The data trail we leave behind us grows all the time. Most of it isn’t that interesting—the takeout meal you ordered, that shower head you bought online—but some of it is deeply personal: your medical diagnoses, your sexual orientation, or your tax records.
The most common way public agencies protect our identities is anonymization. This involves stripping out obviously identifiable things such as names, phone numbers, email addresses, and so on. Data sets are also altered to be less precise, columns in spreadsheets are removed, and “noise” is introduced to the data. Privacy policies reassure us that this means there’s no risk we could be tracked down in the database.
However, a new study in Nature Communications suggests this is far from the case.
Researchers from Imperial College London and the University of Louvain have created a machine-learning model that estimates exactly how easy individuals are to reidentify from an anonymized data set. You can check your own score here, by entering your zip code, gender, and date of birth.
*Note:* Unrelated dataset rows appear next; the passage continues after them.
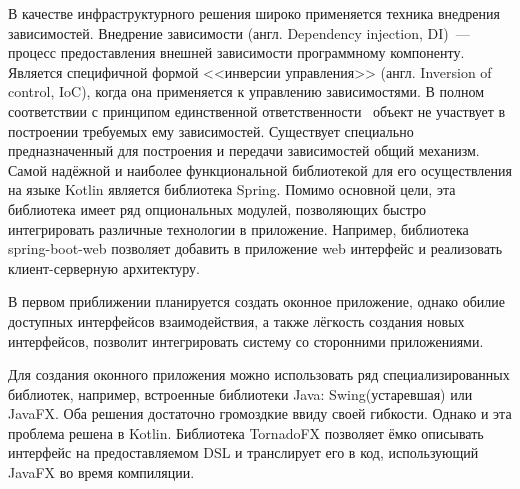 В качестве инфраструктурного решения широко применяется техника внедрения зависимостей.
Внедрение зависимости (англ. Dependency injection, DI)~--- процесс предоставления внешней зависимости программному компоненту. 
Является специфичной формой <<инверсии управления>> (англ. Inversion of control, IoC), когда она применяется к управлению зависимостями. 
В полном соответствии с принципом единственной ответственности~\cite{martin2002agile} объект не участвует в построении требуемых ему зависимостей. 
Существует специально предназначенный для построения и передачи зависимостей общий механизм.
Самой надёжной и наиболее функциональной библиотекой для его осуществления на языке Kotlin является библиотека Spring\cite{reddy2017spring}.
Помимо основной цели, эта библиотека имеет ряд опциональных модулей, позволяющих быстро интегрировать различные технологии в приложение. 
Например, библиотека spring-boot-web позволяет добавить в приложение web интерфейс и реализовать клиент-серверную архитектуру.

В первом приближении планируется создать оконное приложение, однако обилие доступных интерфейсов взаимодействия, а также лёгкость создания новых интерфейсов, позволит интегрировать систему со сторонними приложениями.

Для создания оконного приложения можно использовать ряд специализированных библиотек, например, встроенные библиотеки Java: Swing(устаревшая) или JavaFX.
Оба решения достаточно громоздкие ввиду своей гибкости.
Однако и эта проблема решена в Kotlin. 
Библиотека TornadoFX \cite{dea2017appendix}  позволяет ёмко описывать интерфейс на предоставляемом DSL и транслирует его в код, использующий JavaFX во время компиляции.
On average, in the US, using those three records, you could be correctly located in an “anonymized” database 81% of the time. Given 15 demographic attributes of someone living in Massachusetts, there’s a 99.98% chance you could find that person in any anonymized database.
“As the information piles up, the chances it isn’t you decrease very quickly,” says Yves-Alexandre de Montjoye, a researcher at Imperial College London and one of the study’s authors.
The tool was created by assembling a database of 210 different data sets from five sources, including the US Census. The researchers fed this data into a machine-learning model, which learned which combinations are more nearly unique and which are less so, and then assigns the probability of correct identification.
This isn’t the first study to show how easy it is to track down individuals from anonymized databases. A paper back in 2007 showed that just a few movie ratings on Netflix can identify a person as easily as a Social Security number, for example. However, it shows just how far current anonymization practices have fallen behind our ability to break them. The fact that the data set is incomplete does not protect people’s privacy, says de Montjoye.
It isn’t all bad news. These same reidentification techniques were used by journalists working at the New York Times earlier this year to expose Donald Trump’s tax returns from 1985 to 1994. However, the same method could be used by someone looking to commit ID fraud or obtain information for blackmail purposes.
“The issue is that we think when data has been anonymized it’s safe. Organizations and companies tell us it’s safe, and this proves it is not,” says de Montjoye.
For peace of mind, companies should be using differential privacy, a complex mathematical model that lets organizations share aggregate data about user habits while protecting an individual’s identity, argues Charlie Cabot, research lead at the privacy engineering firm Privitar.
The technique will get its first major test next year: it’s being used to secure the US Census database.